The Wall Street Journal’s Jim Fusilli writes of the Grateful Dead’s recent Fare Thee Well tour, that “With the highly capable Messrs. Anastasio, Chimenti and Hornsby on board, perhaps there would be flashes of magic. And there were, with surprising frequency.”
Far from flawless, the band’s two sets confirmed its strengths and weaknesses: good, diverse songs that built to exhilarating heights when the machine functioned as a unit; and aimless meandering by the band that bordered on self-indulgence. At this late stage, there’s little point in addressing the latter, especially since the majority of the 70,000 tribal members in attendance cheered the best and worst with equal vigor, but there was a touch of regrettable self-sabotage in the program.
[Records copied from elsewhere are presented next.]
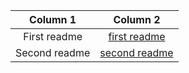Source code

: 



| Column 1     | Column 2     |
| :-------:     | :----------: |
|First readme  | [first readme](https://www.youtube.com) |
|Second readme| [second readme](https://www.youtube.com) |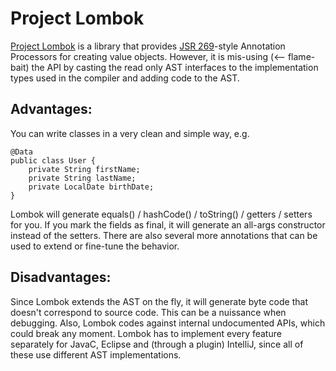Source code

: Project Lombok
===============

[Project Lombok](https://projectlombok.org/) is a library that provides [JSR 269](https://www.jcp.org/en/jsr/detail?id=269)-style
Annotation Processors for creating value objects. However, it is mis-using (<-- flame-bait) the API by casting the read
only AST interfaces to the implementation types used in the compiler and adding code to the AST.

Advantages:
-----------

You can write classes in a very clean and simple way, e.g.

    @Data
    public class User {
        private String firstName;
        private String lastName;
        private LocalDate birthDate;
    }

Lombok will generate equals() / hashCode() / toString() / getters / setters for you.
If you mark the fields as final, it will generate an all-args constructor instead of the setters.
There are also several more annotations that can be used to extend or fine-tune the behavior.

Disadvantages:
--------------

Since Lombok extends the AST on the fly, it will generate byte code that doesn't correspond to source code.
This can be a nuissance when debugging. Also, Lombok codes against internal undocumented APIs, which could break any moment.
Lombok has to implement every feature separately for JavaC, Eclipse and (through a plugin) IntelliJ, since all of these use
different AST implementations.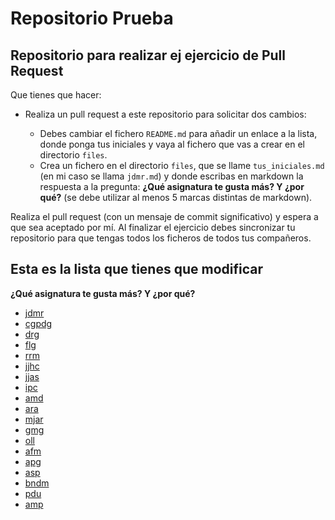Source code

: # Repositorio Prueba

## Repositorio para realizar ej ejercicio de Pull Request

Que tienes que hacer:

* Realiza un pull request a este repositorio para solicitar dos cambios:

    * Debes cambiar el fichero `README.md` para añadir un enlace a la lista, donde ponga tus iniciales y vaya al fichero que vas a crear en el directorio `files`.
    * Crea un  fichero en el directorio `files`, que se llame `tus_iniciales.md` (en mi caso se llama `jdmr.md`) y donde escribas en markdown la respuesta a la pregunta: **¿Qué asignatura te gusta más? Y ¿por qué?** (se debe utilizar al menos 5 marcas distintas de markdown).

Realiza el pull request (con un mensaje de commit significativo) y espera a que sea aceptado por mí. Al finalizar el ejercicio debes sincronizar tu repositorio para que tengas todos los ficheros de todos tus compañeros.

## Esta es la lista que tienes que modificar

**¿Qué asignatura te gusta más? Y ¿por qué?**

* [jdmr](files/jdmr.md)
* [cgpdg](files/cgpdg.md)
* [drg](files/drg.md)
* [flg](files/flg.md)
* [rrm](files/rrm.md)
* [jjhc](files/jjhc.md)
* [jjas](files/jjas.md)
* [ipc](files/ipc.md)
* [amd](files/amd.md)
* [ara](files/ara.md)
* [mjar](files/mjar.md)
* [gmg](files/gmg.md)
* [oll](files/oll.md)
* [afm](files/afm.md)
* [apg](files/apg.md)
* [asp](files/asp.md)
* [bndm](files/bndm.md)
* [pdu](files/pdu.md)
* [amp](files/amp.md)
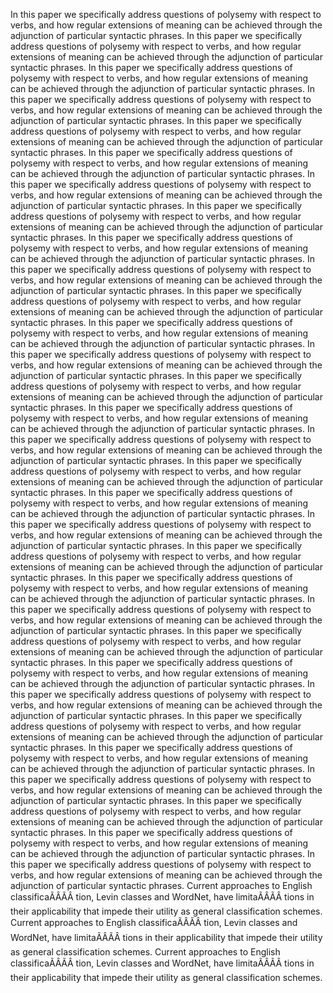 In this paper we specifically address questions of polysemy with respect to verbs, and how regular extensions of meaning can be achieved through the adjunction of particular syntactic phrases.
In this paper we specifically address questions of polysemy with respect to verbs, and how regular extensions of meaning can be achieved through the adjunction of particular syntactic phrases.
In this paper we specifically address questions of polysemy with respect to verbs, and how regular extensions of meaning can be achieved through the adjunction of particular syntactic phrases.
In this paper we specifically address questions of polysemy with respect to verbs, and how regular extensions of meaning can be achieved through the adjunction of particular syntactic phrases.
In this paper we specifically address questions of polysemy with respect to verbs, and how regular extensions of meaning can be achieved through the adjunction of particular syntactic phrases.
In this paper we specifically address questions of polysemy with respect to verbs, and how regular extensions of meaning can be achieved through the adjunction of particular syntactic phrases.
In this paper we specifically address questions of polysemy with respect to verbs, and how regular extensions of meaning can be achieved through the adjunction of particular syntactic phrases.
In this paper we specifically address questions of polysemy with respect to verbs, and how regular extensions of meaning can be achieved through the adjunction of particular syntactic phrases.
In this paper we specifically address questions of polysemy with respect to verbs, and how regular extensions of meaning can be achieved through the adjunction of particular syntactic phrases.
In this paper we specifically address questions of polysemy with respect to verbs, and how regular extensions of meaning can be achieved through the adjunction of particular syntactic phrases.
In this paper we specifically address questions of polysemy with respect to verbs, and how regular extensions of meaning can be achieved through the adjunction of particular syntactic phrases.
In this paper we specifically address questions of polysemy with respect to verbs, and how regular extensions of meaning can be achieved through the adjunction of particular syntactic phrases.
In this paper we specifically address questions of polysemy with respect to verbs, and how regular extensions of meaning can be achieved through the adjunction of particular syntactic phrases.
In this paper we specifically address questions of polysemy with respect to verbs, and how regular extensions of meaning can be achieved through the adjunction of particular syntactic phrases.
In this paper we specifically address questions of polysemy with respect to verbs, and how regular extensions of meaning can be achieved through the adjunction of particular syntactic phrases.
In this paper we specifically address questions of polysemy with respect to verbs, and how regular extensions of meaning can be achieved through the adjunction of particular syntactic phrases.
In this paper we specifically address questions of polysemy with respect to verbs, and how regular extensions of meaning can be achieved through the adjunction of particular syntactic phrases.
In this paper we specifically address questions of polysemy with respect to verbs, and how regular extensions of meaning can be achieved through the adjunction of particular syntactic phrases.
In this paper we specifically address questions of polysemy with respect to verbs, and how regular extensions of meaning can be achieved through the adjunction of particular syntactic phrases.
In this paper we specifically address questions of polysemy with respect to verbs, and how regular extensions of meaning can be achieved through the adjunction of particular syntactic phrases.
In this paper we specifically address questions of polysemy with respect to verbs, and how regular extensions of meaning can be achieved through the adjunction of particular syntactic phrases.
In this paper we specifically address questions of polysemy with respect to verbs, and how regular extensions of meaning can be achieved through the adjunction of particular syntactic phrases.
In this paper we specifically address questions of polysemy with respect to verbs, and how regular extensions of meaning can be achieved through the adjunction of particular syntactic phrases.
In this paper we specifically address questions of polysemy with respect to verbs, and how regular extensions of meaning can be achieved through the adjunction of particular syntactic phrases.
In this paper we specifically address questions of polysemy with respect to verbs, and how regular extensions of meaning can be achieved through the adjunction of particular syntactic phrases.
In this paper we specifically address questions of polysemy with respect to verbs, and how regular extensions of meaning can be achieved through the adjunction of particular syntactic phrases.
In this paper we specifically address questions of polysemy with respect to verbs, and how regular extensions of meaning can be achieved through the adjunction of particular syntactic phrases.
In this paper we specifically address questions of polysemy with respect to verbs, and how regular extensions of meaning can be achieved through the adjunction of particular syntactic phrases.
In this paper we specifically address questions of polysemy with respect to verbs, and how regular extensions of meaning can be achieved through the adjunction of particular syntactic phrases.
In this paper we specifically address questions of polysemy with respect to verbs, and how regular extensions of meaning can be achieved through the adjunction of particular syntactic phrases.
In this paper we specifically address questions of polysemy with respect to verbs, and how regular extensions of meaning can be achieved through the adjunction of particular syntactic phrases.
Current approaches to English classificaÃÂÃÂ­ tion, Levin classes and WordNet, have limitaÃÂÃÂ­ tions in their applicability that impede their utility as general classification schemes.
Current approaches to English classificaÃÂÃÂ­ tion, Levin classes and WordNet, have limitaÃÂÃÂ­ tions in their applicability that impede their utility as general classification schemes.
Current approaches to English classificaÃÂÃÂ­ tion, Levin classes and WordNet, have limitaÃÂÃÂ­ tions in their applicability that impede their utility as general classification schemes.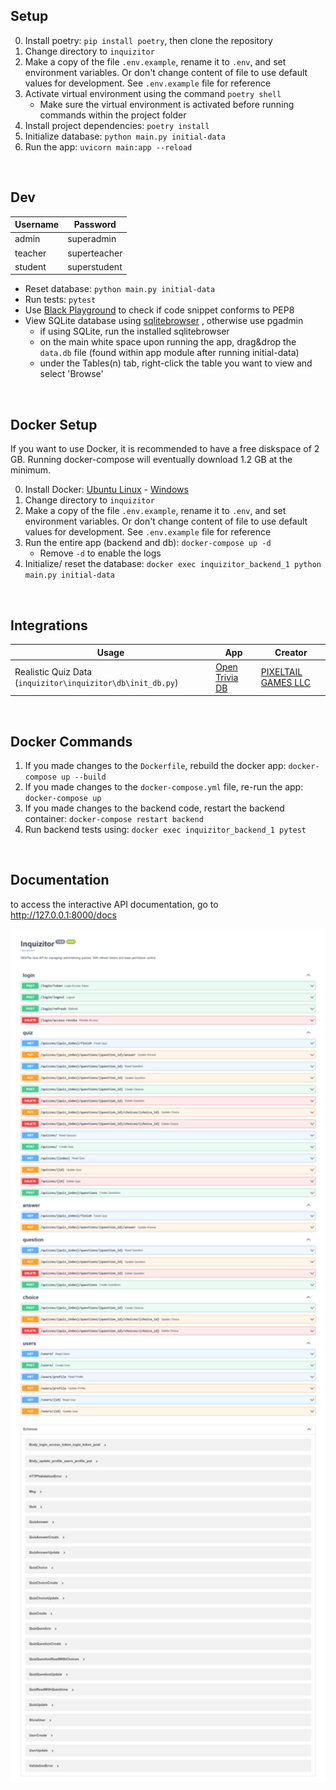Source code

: ## Setup

0. Install poetry: `pip install poetry`, then clone the repository
1. Change directory to `inquizitor` 
2. Make a copy of the file `.env.example`, rename it to `.env`, and set environment variables. Or don't change content of file to use default values for development. See `.env.example` file for reference
3. Activate virtual environment using the command `poetry shell`
   - Make sure the virtual environment is activated before running commands within the project folder
4. Install project dependencies: `poetry install`
5. Initialize database: `python main.py initial-data`
6. Run the app: `uvicorn main:app --reload`

<br>

## Dev

| Username | Password     |
| -------- | ------------ |
| admin    | superadmin   |
| teacher  | superteacher |
| student  | superstudent |

- Reset database: `python main.py initial-data`
- Run tests: `pytest`
- Use [Black Playground](https://black.vercel.app/) to check if code snippet conforms to PEP8
- View SQLite database using [sqlitebrowser](https://sqlitebrowser.org/dl/) , otherwise use pgadmin
  - if using SQLite, run the installed sqlitebrowser
  - on the main white space upon running the app, drag&drop the `data.db` file (found within app module after running initial-data)  
  - under the Tables(n) tab, right-click the table you want to view and select 'Browse'

 <br>

## Docker Setup

If you want to use Docker, it is recommended to have a free diskspace of 2 GB. Running docker-compose will eventually download 1.2 GB at the minimum.  

0. Install Docker: [Ubuntu Linux](https://www.digitalocean.com/community/tutorials/how-to-install-and-use-docker-on-ubuntu-18-04) - [Windows](https://docs.docker.com/docker-for-windows/install/)
1. Change directory to `inquizitor` 
2. Make a copy of the file `.env.example`, rename it to `.env`, and set environment variables. Or don't change content of file to use default values for development. See `.env.example` file for reference
3. Run the entire app (backend and db): `docker-compose up -d`
   - Remove `-d` to enable the logs
4. Initialize/ reset the database: `docker exec inquizitor_backend_1 python main.py initial-data`

<br>

## Integrations

| Usage                                                       | App                                    | Creator                                               |
| ----------------------------------------------------------- | -------------------------------------- | ----------------------------------------------------- |
| Realistic Quiz Data (`inquizitor\inquizitor\db\init_db.py`) | [Open Trivia DB](https://opentdb.com/) | [PIXELTAIL GAMES LLC](http://www.pixeltailgames.com/) |

<br>

## Docker Commands

1. If you made changes to the `Dockerfile`, rebuild the docker app: `docker-compose up --build`
2. If you made changes to the `docker-compose.yml` file, re-run the app: `docker-compose up`
3. If you made changes to the backend code, restart the backend container: `docker-compose restart backend`
4. Run backend tests using: `docker exec inquizitor_backend_1 pytest`

<br>

## Documentation

to access the interactive API documentation, go to http://127.0.0.1:8000/docs

<img src="media/doc-swagger-ui.png" style="zoom: 200%;" />
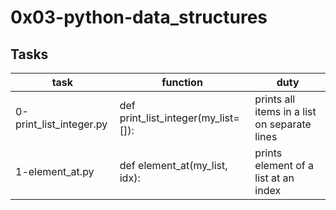 # 0x03-python-data_structures

## Tasks

|task | function | duty |
|-----|----------|------|
|0-print_list_integer.py | def print_list_integer(my_list=[]): | prints all items in a list on separate lines |
|1-element_at.py | def element_at(my_list, idx): | prints element of a list at an index |

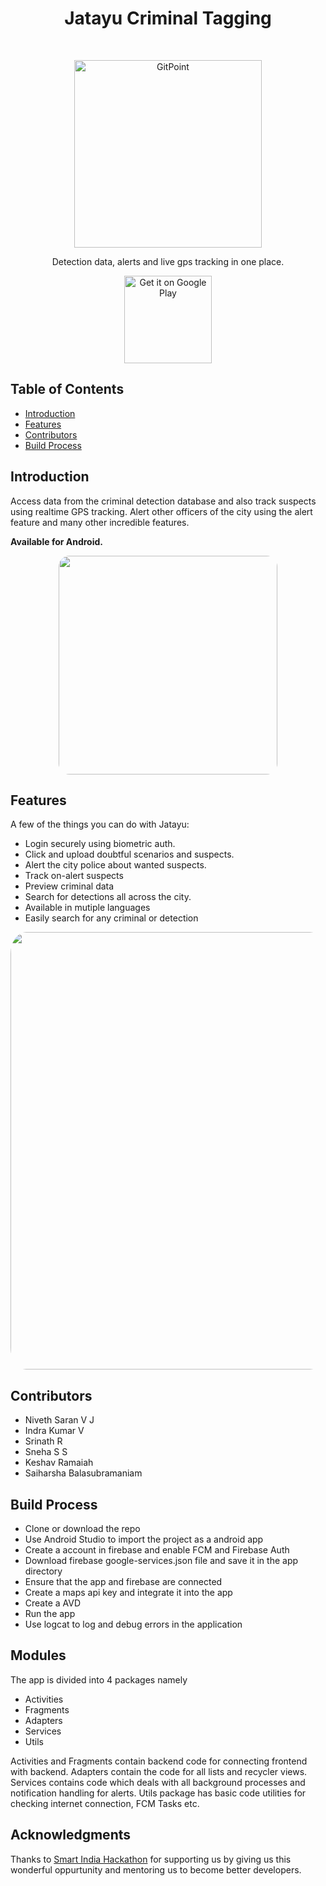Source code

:<h1 align="center"> Jatayu Criminal Tagging </h1> <br>
<p align="center">
  <a href="https://gitpoint.co/">
    <img alt="GitPoint" title="GitPoint" src="https://i.imgur.com/RKlSJO7.png" width="300">
  </a>
</p>

<p align="center">
  Detection data, alerts and live gps tracking in one place.
</p>

<p align="center">
  <!-- <a href="https://itunes.apple.com/us/app/gitpoint/id1251245162?mt=8">
    <img alt="Download on the App Store" title="App Store" src="http://i.imgur.com/0n2zqHD.png" width="140">
  </a> -->

  <a href="https://drive.google.com/file/d/1jf2gF54voIMy7eVFV71OjMqzVqdjYPup/view">
    <img alt="Get it on Google Play" title="Google Play" src="https://file.wiki/wp-content/uploads/2018/10/Download-Google-Drive-File-Stream-Offline-Installer-1.png" width="140">
  </a>
</p>

<!-- START doctoc generated TOC please keep comment here to allow auto update -->
<!-- DON'T EDIT THIS SECTION, INSTEAD RE-RUN doctoc TO UPDATE -->
## Table of Contents

- [Introduction](#introduction)
- [Features](#features)
- [Contributors](#contributors)
- [Build Process](#build-process)
<!-- - [Acknowledgments](#acknowledgments) -->

<!-- END doctoc generated TOC please keep comment here to allow auto update -->

## Introduction

<!-- [![Build Status](https://img.shields.io/travis/gitpoint/git-point.svg?style=flat-square)](https://travis-ci.org/gitpoint/git-point)
[![Coveralls](https://img.shields.io/coveralls/github/gitpoint/git-point.svg?style=flat-square)](https://coveralls.io/github/gitpoint/git-point)
[![All Contributors](https://img.shields.io/badge/all_contributors-73-orange.svg?style=flat-square)](./CONTRIBUTORS.md)
[![PRs Welcome](https://img.shields.io/badge/PRs-welcome-brightgreen.svg?style=flat-square)](http://makeapullrequest.com)
[![Commitizen friendly](https://img.shields.io/badge/commitizen-friendly-brightgreen.svg?style=flat-square)](http://commitizen.github.io/cz-cli/)
[![Gitter chat](https://img.shields.io/badge/chat-on_gitter-008080.svg?style=flat-square)](https://gitter.im/git-point) -->

Access data from the criminal detection database and also track suspects using realtime GPS tracking. Alert other officers of the city using the alert feature and many other incredible features.

**Available for Android.**

<p align="center">
  <img src = "https://i.imgur.com/wLR0t2q.jpg" width=350 style="border-radius:5%;">
</p>

## Features

A few of the things you can do with Jatayu:

* Login securely using biometric auth.
* Click and upload doubtful scenarios and suspects.
* Alert the city police about wanted suspects.
* Track on-alert suspects
* Preview criminal data
* Search for detections all across the city.
* Available in mutiple languages
* Easily search for any criminal or detection

<p align="center">
  <img src = "https://i.imgur.com/qK5LRqx.png" width=700 style="border-radius:5%;">
</p>


## Contributors

* Niveth Saran V J
* Indra Kumar V
* Srinath R
* Sneha S S
* Keshav Ramaiah
* Saiharsha Balasubramaniam

## Build Process

- Clone or download the repo
- Use Android Studio to import the project as a android app
- Create a account in firebase and enable FCM and Firebase Auth
- Download firebase google-services.json file and save it in the app directory
- Ensure that the app and firebase are connected
- Create a maps api key and integrate it into the app
- Create a AVD
- Run the app
- Use logcat to log and debug errors in the application
<!-- 
Please take a look at the [contributing guidelines](./CONTRIBUTING.md) for a detailed process on how to build your application as well as troubleshooting information. -->
<!-- 
**Development Keys**: The `CLIENT_ID` and `CLIENT_SECRET` in `api/index.js` are for development purposes and do not represent the actual application keys. Feel free to use them or use a new set of keys by creating an [OAuth application](https://github.com/settings/applications/new) of your own. Set the "Authorization callback URL" to `gitpoint://welcome`. -->
<!-- 
## Backers [![Backers on Open Collective](https://opencollective.com/git-point/backers/badge.svg)](#backers)

Thank you to all our backers! 🙏 [[Become a backer](https://opencollective.com/git-point#backer)]

<a href="https://opencollective.com/git-point#backers" target="_blank"><img src="https://opencollective.com/git-point/backers.svg?width=890"></a>

## Sponsors [![Sponsors on Open Collective](https://opencollective.com/git-point/sponsors/badge.svg)](#sponsors)

Support this project by becoming a sponsor. Your logo will show up here with a link to your website. [[Become a sponsor](https://opencollective.com/git-point#sponsor)]

<a href="https://opencollective.com/git-point/sponsor/0/website" target="_blank"><img src="https://opencollective.com/git-point/sponsor/0/avatar.svg"></a>
<a href="https://opencollective.com/git-point/sponsor/1/website" target="_blank"><img src="https://opencollective.com/git-point/sponsor/1/avatar.svg"></a>
<a href="https://opencollective.com/git-point/sponsor/2/website" target="_blank"><img src="https://opencollective.com/git-point/sponsor/2/avatar.svg"></a>
<a href="https://opencollective.com/git-point/sponsor/3/website" target="_blank"><img src="https://opencollective.com/git-point/sponsor/3/avatar.svg"></a>
<a href="https://opencollective.com/git-point/sponsor/4/website" target="_blank"><img src="https://opencollective.com/git-point/sponsor/4/avatar.svg"></a>
<a href="https://opencollective.com/git-point/sponsor/5/website" target="_blank"><img src="https://opencollective.com/git-point/sponsor/5/avatar.svg"></a>
<a href="https://opencollective.com/git-point/sponsor/6/website" target="_blank"><img src="https://opencollective.com/git-point/sponsor/6/avatar.svg"></a>
<a href="https://opencollective.com/git-point/sponsor/7/website" target="_blank"><img src="https://opencollective.com/git-point/sponsor/7/avatar.svg"></a>
<a href="https://opencollective.com/git-point/sponsor/8/website" target="_blank"><img src="https://opencollective.com/git-point/sponsor/8/avatar.svg"></a>
<a href="https://opencollective.com/git-point/sponsor/9/website" target="_blank"><img src="https://opencollective.com/git-point/sponsor/9/avatar.svg"></a>

-->

## Modules

<p>The app is divided into 4 packages namely</p>

- Activities
- Fragments
- Adapters
- Services
- Utils

<p>Activities and Fragments contain backend code for connecting frontend with backend. Adapters contain the code for all lists and recycler views. Services contains code which deals with all background processes and notification handling for alerts. Utils package has basic code utilities for checking internet connection, FCM Tasks etc.</p>


## Acknowledgments

Thanks to [Smart India Hackathon](https://www.sih.gov.in/) for supporting us by giving us this wonderful oppurtunity and mentoring us to become better developers.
The Dead tapped into its classic period to launch its farewell. It opened with “Box of Rain,” an “American Beauty” song that was the last one it performed with Garcia here prior to his death, and then moved on to “Jack Straw” and “Bertha,” which were introduced back in the early ’70s on live albums, and “The Wheel,” a song from Garcia’s debut solo disc that was released in ’72. Neither Mr. Lesh, who sang Garcia’s parts in “The Wheel” and “Jack Straw”—the latter a curious choice since Mr. Hornsby released a powerful version of the song in 1991—or Mr. Anastasio, who sang “Bertha,” attempted to invoke Garcia’s vocal style, and their readings gave the familiar songs a fresh bloom. At one point in “The Wheel,” four voices rang in air-tight harmony, an effect that could elude the band at times during its five decades together.
Following an intermission that was about as long as the opening set, the Dead regained its momentum after the break with “Scarlet Begonias,” a Garcia-Hunter song from the mid-’70s, and the late-’70s Hart-Hunter composition “Fire on the Mountain.” During an instrumental interlude, Messrs. Anastasio and Weir played stinging lines that wove around each other as the drummers rattled away.
Then came the staple that’s become known as “Drums/Space,” a pointless discharge of percussion and what might be called free rock that must be much more fun to play than to listen to. Later, a jam rising from Mr. Weir’s “Playing in the Band” failed to coalesce, but a galloping “Franklin’s Tower” brought the music back to a satisfying groove as Mr. Hornsby issued a deft, dancing solo.